WINDHOEK – The judgment of a man convicted of housebreaking with intent to steal and theft at the Outapi Magistrates’ Court was overturned and his four-year imprisonment sentence set aside by two judges of the Oshakati High Court. The man, Onesmus Embula, was only convicted on the strength of a warning statement that was not properly admitted in the trial.

Oshakati High Court Judge Herman January, with Judge Marlene Tommasi concurring, found that the requirements for admission of the warning statement were not complied with. Judge January said the warning statement – which was disputed – was admitted by the mere production thereof and it was not explained to Embula that the statement may be objected to if certain requirements are not complied with. 

“The appellant raised that he was assaulted and the content of the warning statement was not what he told the police officer,” Judge January emphasized. 

Embula was convicted with a Simeon Edmund Ashilungu in August 2017 and sentenced to four years, one year of which was suspended for four years on condition that he is not convicted of the same offence. 

Aggrieved by the conviction, Embula, who was unrepresented at the time, lodged an appeal against conviction and sentence and at the same time applied for legal aid. He was granted legal aid in 2018 and his lawyer, Simson Angora, withdrew the appeal and lodged a fresh appeal with an application for condonation. Public Prosecutor Teenage Geese did not oppose the condonation and, although he opposed the appeal, he conceded that apart from the disputed warning statement not much evidence on which to convict existed. 

The arrest was made after a China shop in Onesi was broken into and items worth N$9,598 were stolen. Embula was arrested after he lent his phone to someone and the phone was identified as similar to the one that was stolen during the break-in.
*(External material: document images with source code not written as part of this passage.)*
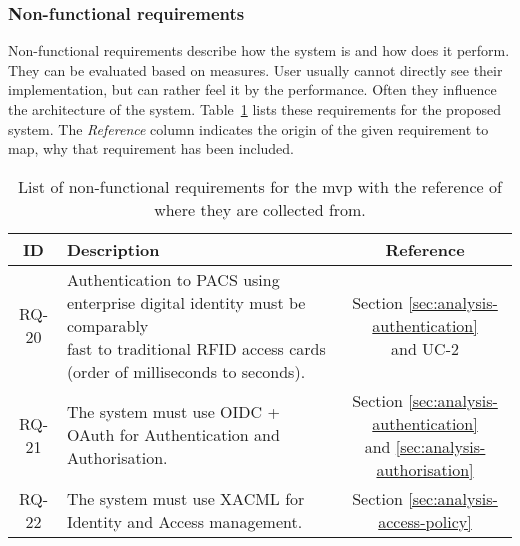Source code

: \subsubsection{Non-functional requirements} \label{sec:analysis-nonfunctional}
Non-functional requirements describe how the system is and how does it perform. They can be evaluated based on measures. User usually cannot directly see their implementation, but can rather feel it by the performance. Often they influence the architecture of the system. Table~\ref{tab:nonfunctional-requirements} lists these requirements for the proposed system. The \textit{Reference} column indicates the origin of the given requirement to map, why that requirement has been included.

\begin{table}[ht]
    \footnotesize
    \onehalfspacing
    \centering
    \begin{tabular}{|c|p{12cm}|c|}
    \hline
    \cellcolor[HTML]{CBCEFB}\textbf{ID}&\cellcolor[HTML]{CBCEFB}\textbf{Description}&\cellcolor[HTML]{CBCEFB}\textbf{Reference}\\
    \hline
    RQ-20&\makecell{Authentication to PACS using enterprise digital identity must be comparably\\ fast to traditional RFID access cards (order of milliseconds to seconds).}&\makecell{Section \ref{sec:analysis-authentication} \\ and UC-2}\\
    \hline
    RQ-21&The system must use OIDC + OAuth for Authentication and Authorisation.&\makecell{Section \ref{sec:analysis-authentication} \\ and \ref{sec:analysis-authorisation}}\\
    \hline
    RQ-22&The system must use XACML for Identity and Access management.&Section \ref{sec:analysis-access-policy}\\
    \hline
    \end{tabular}
    \caption{List of non-functional requirements for the \acrshort{mvp} with the reference of where they are collected from.}
    \label{tab:nonfunctional-requirements}
\end{table}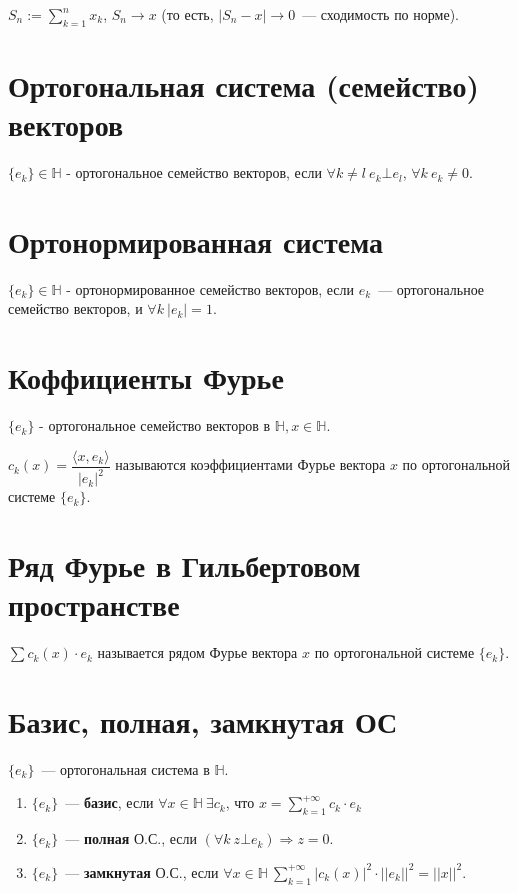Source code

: 	$S_n := \sum\limits_{k = 1}^n x_k$, $S_n \rightarrow x$ (то есть, $|S_n - x| \rightarrow 0$~--- сходимость по норме).

    \section{Ортогональная система (семейство) векторов}
	$\{e_k\} \in \mathds{H}$ - ортогональное семейство векторов, если $\forall k \neq l ~ e_k \bot e_l$, $\forall k\ e_k \neq 0$.

	\section{Ортонормированная система}
	$\{e_k\} \in \mathds{H}$ - ортонормированное семейство векторов, если ${e_k}$~--- ортогональное семейство векторов, и $\forall k ~ |e_k| = 1$.

	\section{Коффициенты Фурье}
	$\{e_k\}$ - ортогональное семейство векторов в $\mathds{H}, x \in \mathds{H}$.

	$c_k(x) = \dfrac{\langle x, e_k \rangle}{|e_k|^2}$ называются коэффициентами Фурье вектора $x$ по ортогональной системе $\{e_k\}$.

	\section{Ряд Фурье в Гильбертовом пространстве}

	$\sum c_k(x) \cdot e_k$ называется рядом Фурье вектора $x$ по ортогональной системе $\{e_k\}$.

	\section{Базис, полная, замкнутая ОС}

	$\{e_k\}$~--- ортогональная система в $\mathds{H}$.

	\begin{enumerate}

		\item $\{e_k\}$~--- \textbf{базис}, если $\forall x \in \mathds{H}\ \exists c_k$, что $x = \sum\limits_{k=1}^{+\infty} c_k \cdot e_k$

		\item $\{e_k\}$~--- \textbf{полная} О.С., если $(\forall k ~ z \bot e_k) \Rightarrow z = 0$.

		\item $\{e_k\}$~--- \textbf{замкнутая} О.С., если $\forall x \in \mathds{H} ~ \sum\limits_{k=1}^{+\infty} |c_k(x)|^2 \cdot ||e_k||^2 = ||x||^2$.

	\end{enumerate}

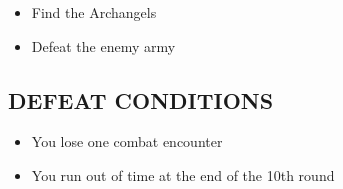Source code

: \begin{multicols*}{2}
\begin{itemize}
  \item Find the Archangels
  \item Defeat the enemy army
\end{itemize}


\subsection*{\MakeUppercase{Defeat Conditions}}
\begin{itemize}
  \item You lose one combat encounter
  \item You run out of time at the end of the 10th round
\end{itemize}

\end{multicols*}

\newpage

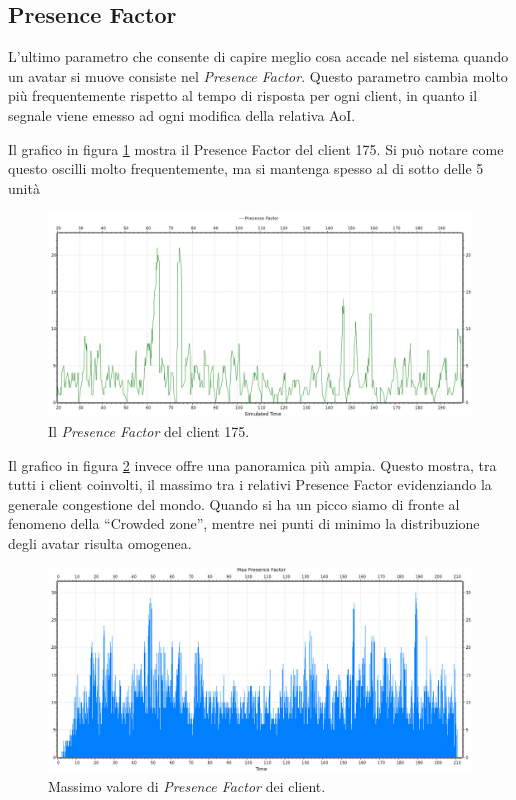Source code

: \documentclass[a4paper, 11pt, oneside]{book}
\theoremstyle{definition}
\theoremstyle{remark}
\begin{document}
\subsection{Presence Factor}
L'ultimo parametro che consente di capire meglio cosa accade nel sistema
quando un avatar si muove consiste nel \emph{Presence Factor}. Questo parametro
cambia molto più frequentemente rispetto al tempo di risposta per ogni client,
in quanto il segnale viene emesso ad ogni modifica della relativa AoI.

Il grafico in figura \ref{presence} mostra il Presence Factor del client 175.
Si può notare come questo oscilli molto frequentemente, ma si mantenga spesso
al di sotto delle 5 unità

\begin{figure}
\begin{center}
\includegraphics[scale=0.4]{presence.jpeg}
\end{center}
\caption{Il \emph{Presence Factor} del client 175.}
\label{presence}
\end{figure}

Il grafico in figura \ref{maxPresence} invece offre una panoramica più ampia.
Questo mostra, tra tutti i client coinvolti, il massimo tra i relativi
Presence Factor evidenziando la generale congestione del mondo. Quando si ha un
picco siamo di fronte al fenomeno della ``Crowded zone'', mentre nei punti
di minimo la distribuzione degli avatar risulta omogenea.

\begin{figure}
\begin{center}
\includegraphics[scale=0.4]{maxPresenceFactor.jpeg}
\end{center}
\caption{Massimo valore di \emph{Presence Factor} dei client.}
\label{maxPresence}
\end{figure}
\end{document}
“There was no direct evidence implicating the appellant. The magistrate relied on a warning statement wherein the appellant allegedly confessed to the crime. The arresting officer testified that he arrested the appellant. He also recovered some of the stolen items, but it is not clear from whom or where he recovered the stolen items. He testified that he warned the appellant of his rights. The appellant apparently indicated that he did not want to waste time, admitted that it was him and the other accused who did it, ‘’ the judge stated.

He went on to say that it was significant in his view that Embula was not represented at the time. He said the appellant denied that he made the statement in question or that the officer asked him about the contents thereof or that he told him what to write. According to the appellant, he only told the officer about his cellphone. According to the judge, it is evident that the magistrate simply accepted there was no objection and admitted the warning statement without asking Embula any questions. 

“The appellant was never informed that there are requirements to be complied with before the statement may be admitted and that a trial within a trial might have been necessary,” the judge stated. 

He continued that the learned magistrate simply concluded that the statement was made voluntarily and without undue influence despite an allegation by the appellant of an assault perpetuated on him. 

He further said evidence presented in court was confusing and unreliable and did not prove the case against the appellant beyond a reasonable doubt and that the mere admission of the warning statement constituted an irregularity.